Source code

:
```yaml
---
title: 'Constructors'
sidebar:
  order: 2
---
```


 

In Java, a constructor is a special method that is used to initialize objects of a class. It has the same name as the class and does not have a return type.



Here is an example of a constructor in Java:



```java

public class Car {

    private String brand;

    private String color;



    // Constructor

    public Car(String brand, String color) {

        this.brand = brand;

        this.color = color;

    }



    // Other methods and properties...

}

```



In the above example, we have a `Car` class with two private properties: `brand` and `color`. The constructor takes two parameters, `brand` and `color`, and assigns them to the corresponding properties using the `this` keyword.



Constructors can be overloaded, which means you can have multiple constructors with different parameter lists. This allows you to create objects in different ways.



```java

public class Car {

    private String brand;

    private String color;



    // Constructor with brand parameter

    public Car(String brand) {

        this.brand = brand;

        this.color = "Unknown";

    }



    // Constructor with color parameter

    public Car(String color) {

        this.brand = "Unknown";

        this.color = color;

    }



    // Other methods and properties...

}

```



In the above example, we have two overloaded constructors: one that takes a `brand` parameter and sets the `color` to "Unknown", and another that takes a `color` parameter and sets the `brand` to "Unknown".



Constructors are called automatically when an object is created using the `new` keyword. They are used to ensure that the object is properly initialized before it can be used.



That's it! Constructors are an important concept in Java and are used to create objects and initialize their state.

▬▬▬▬▬▬▬▬▬▬

Exercise prompt
Transcribe exactly, and only, the lines from the one with "In the above example, we have two" through the last line of the data.

Exercise response
In the above example, we have two overloaded constructors: one that takes a `brand` parameter and sets the `color` to "Unknown", and another that takes a `color` parameter and sets the `brand` to "Unknown".



Constructors are called automatically when an object is created using the `new` keyword. They are used to ensure that the object is properly initialized before it can be used.



That's it! Constructors are an important concept in Java and are used to create objects and initialize their state.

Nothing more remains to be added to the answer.